I just finished reading about scoping in the R intro, and am very curious about the <<- assignment.

The manual showed one (very interesting) example for <<-, which I feel I understood. What I am still missing is the context of when this can be useful.

So what I would love to read from you are examples (or links to examples) on when the use of <<- can be interesting/useful. What might be the dangers of using it (it looks easy to loose track of), and any tips you might feel like sharing.

Derryberry answered 13/4, 2010 at 10:4 Comment(1)
I've used <<- to preserve key variables generated inside a function to record in failure logs when the function fails.

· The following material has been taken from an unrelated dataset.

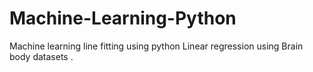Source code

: # Machine-Learning-Python
Machine learning line fitting using python Linear regression using Brain body datasets .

Can help to make the failure reproducible if the function used inputs (e.g. from external APIs) that wouldn't necessarily have been preserved otherwise due to the failure.Clop
G
242

<<- is most useful in conjunction with closures to maintain state. Here's a section from a recent paper of mine:

A closure is a function written by another function. Closures are so-called because they enclose the environment of the parent function, and can access all variables and parameters in that function. This is useful because it allows us to have two levels of parameters. One level of parameters (the parent) controls how the function works. The other level (the child) does the work. The following example shows how can use this idea to generate a family of power functions. The parent function (power) creates child functions (square and cube) that actually do the hard work.

power <- function(exponent) {
  function(x) x ^ exponent
}

square <- power(2)
square(2) # -> [1] 4
square(4) # -> [1] 16

cube <- power(3)
cube(2) # -> [1] 8
cube(4) # -> [1] 64

The ability to manage variables at two levels also makes it possible to maintain the state across function invocations by allowing a function to modify variables in the environment of its parent. The key to managing variables at different levels is the double arrow assignment operator <<-. Unlike the usual single arrow assignment (<-) that always works on the current level, the double arrow operator can modify variables in parent levels.

This makes it possible to maintain a counter that records how many times a function has been called, as the following example shows. Each time new_counter is run, it creates an environment, initialises the counter i in this environment, and then creates a new function.

new_counter <- function() {
  i <- 0
  function() {
    # do something useful, then ...
    i <<- i + 1
    i
  }
}

The new function is a closure, and its environment is the enclosing environment. When the closures counter_one and counter_two are run, each one modifies the counter in its enclosing environment and then returns the current count.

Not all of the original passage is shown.